COP26 in Glasgow : Renew Europe welcomes progress, but warns it is not enough.
Author: Miguel Antony M Chevalier
Date:
The outcome of COP 26 in Glasgow shows the world needs to tackle climate change together and that the big polluters need to show more ambition and decisiveness in the fight against climate change.
Some progress has been made but much more has to be done to avoid a climate catastrophe and to achieve climate neutrality by 2050. Renew Europe also deplores that China and India do not share the same ambitions on phasing out coal.
“With this final deal at COP26 We have some good steps forward on the 100 billion objectives for vulnerable countries and the fossil coalition to stop public financing for new fossil fuel projects abroad. But We must admit that we found the least common denominator. The priority now for all the biggest CO2 emitters is to share concrete and credible roadmaps towards net zero", says MEP Pascal Canfin, chair of the ENVI committee.
“The unwillingness of China and India to phase out coal, forces us to do – at least – two things: calculate what this could mean for the 1,5 degree goal and be very particular about the Carbon adjustment Mechanism. Countries unwilling to make the necessary transition have to understand that they took the wrong turn in Glasgow.” says MEP Nils Torvalds, ENVI coordinator.

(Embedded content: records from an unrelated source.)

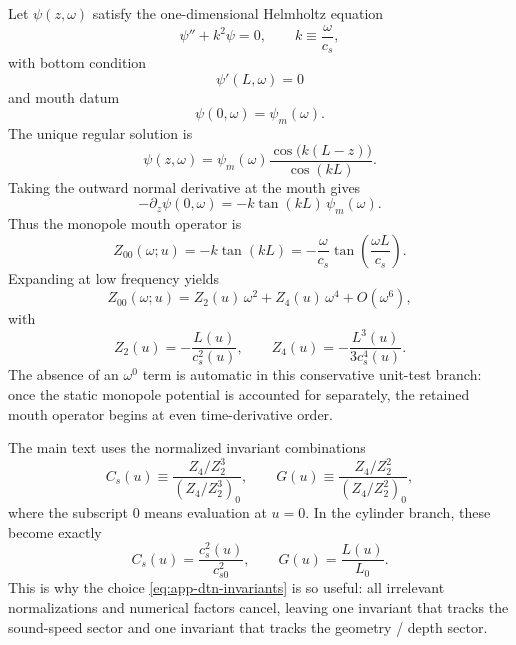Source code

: \documentclass[11pt]{article}
\begin{document}
Let \(\psi(z,\omega)\) satisfy the one-dimensional Helmholtz equation
\begin{equation}
\psi''+k^2\psi=0,
\qquad
k\equiv \frac{\omega}{c_s},
\label{eq:app-dtn-helmholtz}
\end{equation}
with bottom condition
\begin{equation}
\psi'(L,\omega)=0
\label{eq:app-dtn-neumann-bottom}
\end{equation}
and mouth datum
\begin{equation}
\psi(0,\omega)=\psi_m(\omega).
\label{eq:app-dtn-mouth-datum}
\end{equation}
The unique regular solution is
\begin{equation}
\psi(z,\omega)=
\psi_m(\omega)
\frac{\cos\!\bigl(k(L-z)\bigr)}{\cos(kL)}.
\label{eq:app-dtn-cylinder-solution}
\end{equation}
Taking the outward normal derivative at the mouth gives
\begin{equation}
-\partial_z\psi(0,\omega)
=
-k\tan(kL)\,\psi_m(\omega).
\label{eq:app-dtn-mouth-derivative}
\end{equation}
Thus the monopole mouth operator is
\begin{equation}
Z_{00}(\omega;u)=-k\tan(kL)
=-\frac{\omega}{c_s}\tan\!\left(\frac{\omega L}{c_s}\right).
\label{eq:app-dtn-cylinder-exact}
\end{equation}
Expanding at low frequency yields
\begin{equation}
Z_{00}(\omega;u)=Z_2(u)\,\omega^2+Z_4(u)\,\omega^4+O(\omega^6),
\label{eq:app-dtn-Z-expansion}
\end{equation}
with
\begin{equation}
Z_2(u)=-\frac{L(u)}{c_s^2(u)},
\qquad
Z_4(u)=-\frac{L^3(u)}{3c_s^4(u)}.
\label{eq:app-dtn-Z2Z4}
\end{equation}
The absence of an \(\omega^0\) term is automatic in this conservative unit-test
branch: once the static monopole potential is accounted for separately, the retained
mouth operator begins at even time-derivative order.

The main text uses the normalized invariant combinations
\begin{equation}
C_s(u)
\equiv
\frac{Z_4/Z_2^3}{(Z_4/Z_2^3)_0},
\qquad
G(u)
\equiv
\frac{Z_4/Z_2^2}{(Z_4/Z_2^2)_0},
\label{eq:app-dtn-invariants}
\end{equation}
where the subscript \(0\) means evaluation at \(u=0\).  In the cylinder branch,
these become exactly
\begin{equation}
C_s(u)=\frac{c_s^2(u)}{c_{s0}^2},
\qquad
G(u)=\frac{L(u)}{L_0}.
\label{eq:app-dtn-cylinder-invariants}
\end{equation}
This is why the choice \cref{eq:app-dtn-invariants} is so useful: all irrelevant
normalizations and numerical factors cancel, leaving one invariant that tracks the
sound-speed sector and one invariant that tracks the geometry / depth sector.
\end{document}
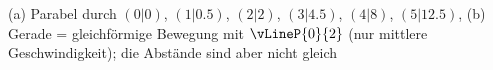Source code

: (a) Parabel durch $(0|0)$, $(1|0.5)$, $(2|2)$, $(3|4.5)$, $(4|8)$, $(5|12.5)$, (b) Gerade = gleichförmige Bewegung mit $\vLineP{0}{2}$ (nur mittlere Geschwindigkeit); die Abstände sind aber nicht gleich
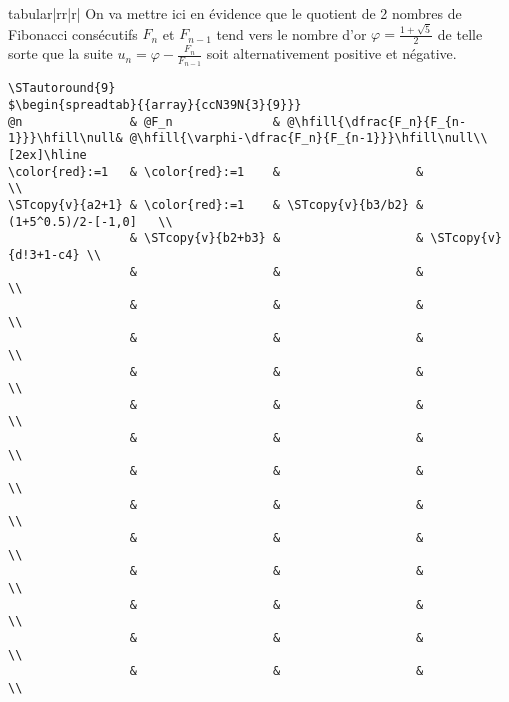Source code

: \documentclass[a4paper,10pt]{article}
\begin{document}
\begin{spreadtab}{{tabular}{|rr|r|}}
On va mettre ici en évidence que le quotient de 2 nombres de Fibonacci consécutifs $F_n$ et $F_{n-1}$ tend vers le nombre d'or $\varphi=\frac{1+\sqrt{5}}{2}$ de telle sorte que la suite $u_n=\varphi-\frac{F_n}{F_{n-1}}$ soit alternativement positive et négative.\par\nobreak
\begin{lstlisting}
\STautoround{9}
$\begin{spreadtab}{{array}{ccN39N{3}{9}}}
@n               & @F_n              & @\hfill{\dfrac{F_n}{F_{n-1}}}\hfill\null& @\hfill{\varphi-\dfrac{F_n}{F_{n-1}}}\hfill\null\\[2ex]\hline
\color{red}:=1   & \color{red}:=1    &                   &                      \\
\STcopy{v}{a2+1} & \color{red}:=1    & \STcopy{v}{b3/b2} & (1+5^0.5)/2-[-1,0]   \\
                 & \STcopy{v}{b2+b3} &                   & \STcopy{v}{d!3+1-c4} \\
                 &                   &                   &                      \\
                 &                   &                   &                      \\
                 &                   &                   &                      \\
                 &                   &                   &                      \\
                 &                   &                   &                      \\
                 &                   &                   &                      \\
                 &                   &                   &                      \\
                 &                   &                   &                      \\
                 &                   &                   &                      \\
                 &                   &                   &                      \\
                 &                   &                   &                      \\
                 &                   &                   &                      \\
                 &                   &                   &                      \\

\end{lstlisting}
\end{spreadtab}
\end{document}
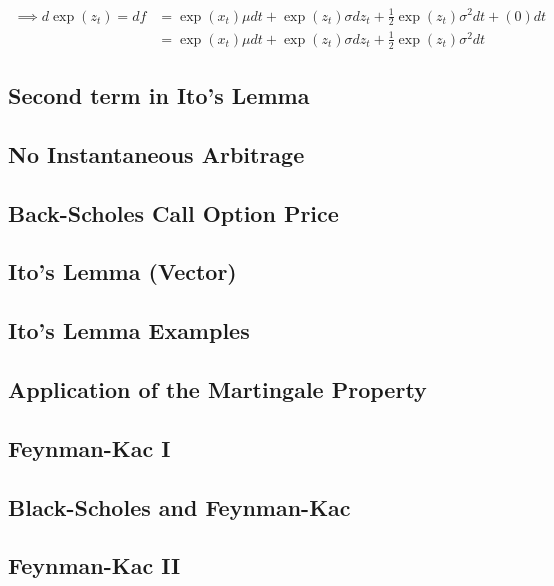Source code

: \documentclass{article}
\begin{document}
\begin{itemize}
\begin{itemize}
\begin{align*}
\implies d \exp (z_t) = df 
&= \exp(x_t) \mu dt + \exp(z_t) \sigma dz_t + \frac{1}{2} \exp(z_t) \sigma^2 dt + (0) dt\\
&= \exp(x_t) \mu dt + \exp(z_t) \sigma dz_t + \frac{1}{2} \exp(z_t) \sigma^2 dt
\end{align*}


\end{itemize}



\subsection*{Second term in Ito's Lemma}
\subsection*{No Instantaneous Arbitrage}
\subsection*{Back-Scholes Call Option Price}
\subsection*{Ito's Lemma (Vector)}
\subsection*{Ito's Lemma Examples}
\subsection*{Application of the Martingale Property}
\subsection*{Feynman-Kac I}
\subsection*{Black-Scholes and Feynman-Kac}
\subsection*{Feynman-Kac II}
















\end{itemize}
\end{document}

The Glasgow agreements have sharpened the ambitions of the Paris climate agreement. The 197 participating countries recognize that limiting warming to 1.5 degrees is necessary to curb climate change and that therefore new CO2 reduction plans are required from 2022 onwards.
Therefore, Renew Europe urges the EU, which has already taken the lead in the fight against climate change, to continue its efforts to encourage the big emitters to follow the right path in order to achieve climate neutrality. We can only avoid a climate disaster if the entire world works together.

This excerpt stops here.